Itay Michaeli – Citi: Just a question on structural cost. I think you had about $300 million impact in Q1 globally. Is that a good run rate to think about going forward? If it would be, it sounds like maybe you would only be up about 1.2 billion, 1.3 billion on the year. I just want to get a sense of the cadence of structural costs in 2012?
Robert L. Shanks – EVP & CFO: This is Bob. It’s a good question. As you’ll recall that we’ve guided the full year to be somewhat less than $2 billion and we think we’re still on track to that. Most of that is to support higher volume and to support investments in growth, both for this year and in the forward years. It’s going to be pretty much across all the business units. I think it’s pretty light this quarter in terms of what we’re seeing, because we’ve got a lot product launches coming, capacity launches coming, continued investment in engineering for products that will come beyond this year. So, I think we are still comfortable with the guidance that we have given, so you will see increases in the quarters coming ahead.

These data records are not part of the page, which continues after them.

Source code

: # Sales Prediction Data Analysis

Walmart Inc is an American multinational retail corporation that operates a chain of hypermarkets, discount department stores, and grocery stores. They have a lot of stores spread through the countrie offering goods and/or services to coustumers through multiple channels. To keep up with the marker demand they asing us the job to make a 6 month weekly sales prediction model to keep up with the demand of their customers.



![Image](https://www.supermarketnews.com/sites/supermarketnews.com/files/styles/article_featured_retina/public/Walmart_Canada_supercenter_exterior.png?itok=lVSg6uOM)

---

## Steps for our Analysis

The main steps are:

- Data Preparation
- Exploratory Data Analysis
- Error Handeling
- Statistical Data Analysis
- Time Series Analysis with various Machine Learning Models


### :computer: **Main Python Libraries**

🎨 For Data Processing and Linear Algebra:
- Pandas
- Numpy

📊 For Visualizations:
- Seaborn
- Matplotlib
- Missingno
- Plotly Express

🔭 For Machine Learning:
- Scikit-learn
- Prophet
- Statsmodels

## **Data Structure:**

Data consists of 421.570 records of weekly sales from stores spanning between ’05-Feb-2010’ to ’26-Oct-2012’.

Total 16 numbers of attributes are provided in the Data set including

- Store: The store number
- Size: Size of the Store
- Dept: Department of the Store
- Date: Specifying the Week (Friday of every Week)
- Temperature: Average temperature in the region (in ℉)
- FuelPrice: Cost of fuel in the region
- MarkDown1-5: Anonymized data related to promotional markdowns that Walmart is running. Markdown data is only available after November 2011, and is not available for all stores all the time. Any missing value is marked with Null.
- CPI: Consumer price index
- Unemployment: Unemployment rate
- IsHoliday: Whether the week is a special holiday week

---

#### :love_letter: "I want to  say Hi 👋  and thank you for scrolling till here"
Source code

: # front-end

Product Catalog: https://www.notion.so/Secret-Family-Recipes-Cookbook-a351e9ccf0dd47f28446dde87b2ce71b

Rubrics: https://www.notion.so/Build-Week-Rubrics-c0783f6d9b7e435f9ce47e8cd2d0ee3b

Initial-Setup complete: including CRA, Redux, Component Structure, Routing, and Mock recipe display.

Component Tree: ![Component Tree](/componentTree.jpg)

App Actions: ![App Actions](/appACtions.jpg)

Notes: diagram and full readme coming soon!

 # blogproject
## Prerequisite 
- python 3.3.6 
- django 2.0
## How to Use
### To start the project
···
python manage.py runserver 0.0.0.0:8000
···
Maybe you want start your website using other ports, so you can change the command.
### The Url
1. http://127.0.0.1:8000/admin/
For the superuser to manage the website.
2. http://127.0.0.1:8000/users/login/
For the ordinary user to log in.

Itay Michaeli – Citi: Quick follow-up on the pension de-risking. One, could you share the size of the salaried U.S. pension liability; and then two, would this also be a potential option down the road for the hourly U.S. pension liabilities?
Robert L. Shanks – EVP & CFO: This is a really significant step forward for us because it’s really important that we improve the risk profile of the company and we announced some actions earlier this year to do that in terms of how we are going to manage the assets, but this is a huge step forward in terms of actually eliminating some of the obligation altogether. The total pension obligation we had globally were $74 billion at the end of last year, the U.S. pensions both salaried and hourly and also some of the unqualified plans – the plans that we don’t fund, about $49 billion and this is about a third of our obligation. So, it’s a significant number. We don’t know the take rates because this has never been done before by a company certainly of this size and certainly ongoing pension plans. So, we don’t know what the take rates are. We have assumptions, obviously, but we prefer not to share them out because we don’t know how good they are. So, what we will do is we’ll give you an update every single quarter as we come along and I’ll let you know what the reaction is. But this is a big step forward and we are very, very excited about it. I didn’t answer your question, I am sorry, on the hourly side. This is only for salaried. It’s something that could be done with our hourly employees, but that would be subject to discussions with our UAW partners and of course those are private conversations and we have nothing to say on that at this time.